Males can be distinguished from other Micrathena species by their unique long, tubular paracymbium (a spur-like structure), which separates them from all other species in the genus. The male abdomen is trapezoidal with two posterolateral lobes, and the total length is approximately 5.2 mm with a carapace measuring 2.1 mm long and 1.9 mm wide.

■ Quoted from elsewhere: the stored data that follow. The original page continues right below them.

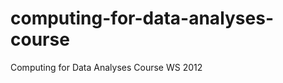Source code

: computing-for-data-analyses-course
==================================

Computing for Data Analyses Course WS 2012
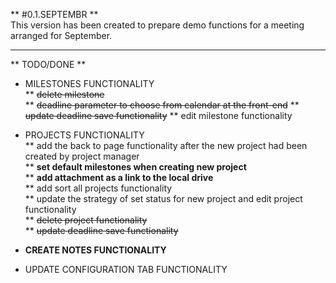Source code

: ** #0.1.SEPTEMBR **  
This version has been created to prepare demo functions for a meeting arranged for September.

---

** TODO/DONE **

* MILESTONES FUNCTIONALITY  
 ** ~~delete milestone~~  
 ** ~~deadline parameter to choose from calendar at the front-end~~
 ** ~~update deadline save functionality~~
 ** edit milestone functionality
 
* PROJECTS FUNCTIONALITY  
 ** add the back to page functionality after the new project had been created by project manager  
 ** **set default milestones when creating new project**  
 ** **add attachment as a link to the local drive**  
 ** add sort all projects functionality  
 ** update the strategy of set status for new project and edit project functionality  
 ** ~~delete project functionality~~  
 ** ~~update deadline save functionality~~

* **CREATE NOTES FUNCTIONALITY**    

* UPDATE CONFIGURATION TAB FUNCTIONALITY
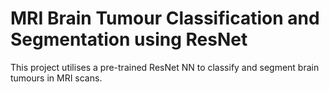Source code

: # MRI Brain Tumour Classification and Segmentation using ResNet

This project utilises a pre-trained ResNet NN to classify and segment brain tumours in MRI scans. 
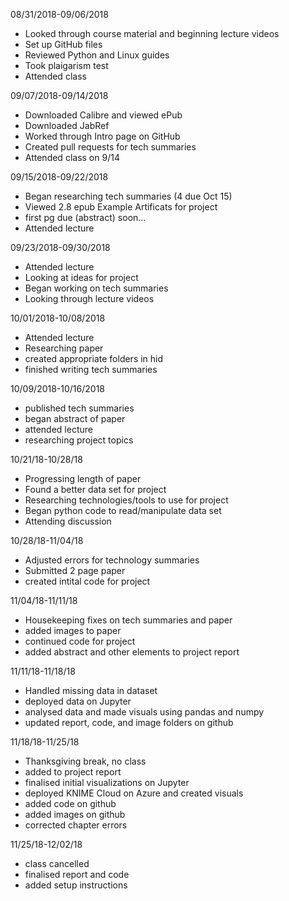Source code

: 08/31/2018-09/06/2018
- Looked through course material and beginning lecture videos
- Set up GitHub files
- Reviewed Python and Linux guides
- Took plaigarism test
- Attended class

09/07/2018-09/14/2018
- Downloaded Calibre and viewed ePub
- Downloaded JabRef
- Worked through Intro page on GitHub
- Created pull requests for tech summaries
- Attended class on 9/14

09/15/2018-09/22/2018
- Began researching tech summaries (4 due Oct 15)
- Viewed 2.8 epub Example Artificats for project
- first pg due (abstract) soon...
- Attended lecture

09/23/2018-09/30/2018
- Attended lecture
- Looking at ideas for project
- Began working on tech summaries
- Looking through lecture videos

10/01/2018-10/08/2018
- Attended lecture
- Researching paper
- created appropriate folders in hid
- finished writing tech summaries

10/09/2018-10/16/2018
- published tech summaries
- began abstract of paper
- attended lecture
- researching project topics

10/21/18-10/28/18
- Progressing length of paper
- Found a better data set for project
- Researching technologies/tools to use for project
- Began python code to read/manipulate data set
- Attending discussion

10/28/18-11/04/18
- Adjusted errors for technology summaries
- Submitted 2 page paper
- created intital code for project

11/04/18-11/11/18
- Housekeeping fixes on tech summaries and paper
- added images to paper
- continued code for project
- added abstract and other elements to project report

11/11/18-11/18/18
- Handled missing data in dataset
- deployed data on Jupyter
- analysed data and made visuals using pandas and numpy
- updated report, code, and image folders on github

11/18/18-11/25/18
- Thanksgiving break, no class
- added to project report
- finalised initial visualizations on Jupyter
- deployed KNIME Cloud on Azure and created visuals
- added code on github
- added images on github
- corrected chapter errors

11/25/18-12/02/18
- class cancelled
- finalised report and code
- added setup instructions
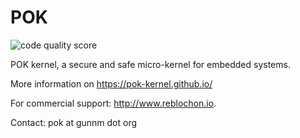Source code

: POK
===

![code quality score](https://www.code-inspector.com/project/7919/score/svg)

POK kernel, a secure and safe micro-kernel for embedded systems.

More information on https://pok-kernel.github.io/

For commercial support: http://www.reblochon.io.

Contact: pok at gunnm dot org
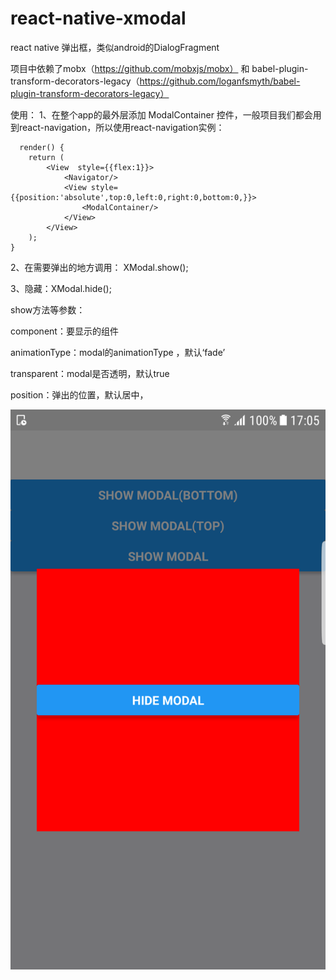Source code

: # react-native-xmodal
react native 弹出框，类似android的DialogFragment

项目中依赖了mobx（https://github.com/mobxjs/mobx） 和  babel-plugin-transform-decorators-legacy（https://github.com/loganfsmyth/babel-plugin-transform-decorators-legacy）

使用：
1、在整个app的最外层添加 ModalContainer 控件，一般项目我们都会用到react-navigation，所以使用react-navigation实例：
   
      render() {
        return (
            <View  style={{flex:1}}>
                <Navigator/>
                <View style={{position:'absolute',top:0,left:0,right:0,bottom:0,}}>
                    <ModalContainer/>
                </View>
            </View>
        );
    }
    
    
 2、在需要弹出的地方调用： XModal.show(<Component/>);
 
 3、隐藏：XModal.hide();
 
 show方法等参数：
 
 component：要显示的组件
 
 animationType：modal的animationType ，默认‘fade’
 
 transparent：modal是否透明，默认true
 
 position：弹出的位置，默认居中，
 
 
 ![image](https://github.com/781238222/react-native-xmodal/blob/master/examples/screen/123.png)
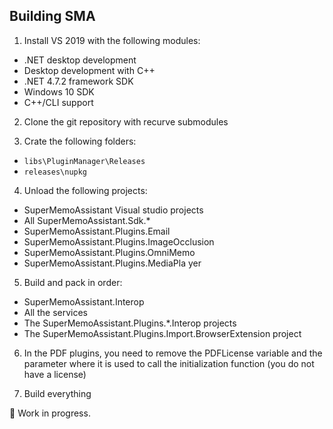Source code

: ## Building SMA

1) Install VS 2019 with the following modules:
  - .NET desktop development
  - Desktop development with C++
  - .NET 4.7.2 framework SDK
  - Windows 10 SDK
  - C++/CLI support
  
2) Clone the git repository with recurve submodules

3) Crate the following folders:
  - `libs\PluginManager\Releases`
  - `releases\nupkg`
  
4) Unload the following projects:
  - SuperMemoAssistant Visual studio projects
  - All SuperMemoAssistant.Sdk.\*
  - SuperMemoAssistant.Plugins.Email
  - SuperMemoAssistant.Plugins.ImageOcclusion
  - SuperMemoAssistant.Plugins.OmniMemo
  - SuperMemoAssistant.Plugins.MediaPla  yer
  
5) Build and pack in order:
  - SuperMemoAssistant.Interop
  - All the services
  - The SuperMemoAssistant.Plugins.\*.Interop projects
  - The SuperMemoAssistant.Plugins.Import.BrowserExtension project

6) In the PDF plugins, you need to remove the PDFLicense variable and the parameter where it is used to call the initialization function (you do not have a license)

7) Build everything

🚧 Work in progress.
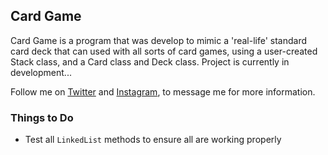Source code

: ## Card Game

Card Game is a program that was develop to mimic a 'real-life' standard card deck that can used with all sorts of card games, using a user-created Stack class, and a Card class and Deck class. Project is currently in development... 

Follow me on [Twitter](https://twitter.com/sean_designs) and [Instagram](https://instagram.com/sean.designs), to message me for more information.

### Things to Do
- Test all `LinkedList` methods to ensure all are working properly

Both sexes show extreme variability in spine and fork development, often resembling the spination patterns of other endemic species within their geographic regions.

==Distribution==
M. sexspinosa has a broad distribution range extending from Mexico through Central America to Brazil, including records from Colombia, Panama, Costa Rica, Nicaragua, Honduras, Guatemala, French Guiana, Suriname, Guyana, and Venezuela. In Brazil, it has been recorded from the states of Pará and Ceará.

==Habitat==
This species has been collected from various forest habitats including "pine forest" in Chiapas, "forest trail" in Colombia, and "low vegetation" in primary forest areas of Costa Rica. The orange eggs are in a pale yellow egg-sac.

==Taxonomy==
The species was first described by Carl Wilhelm Hahn in 1822 as Epeira sexspinosa. The taxonomic history of this species is complex, with numerous synonyms reflecting the high morphological variability that led early taxonomists to describe what are now recognized as the same species under different names.

Major taxonomic revisions were conducted by Alexander Petrunkevitch in 1911 and 1917, and later by Arthur M. Chickering in 1961, who synonymized several species. The most comprehensive revision was performed by Herbert Walter Levi in 1985, who established the current taxonomic understanding and synonymized additional species including Micrathena petersi.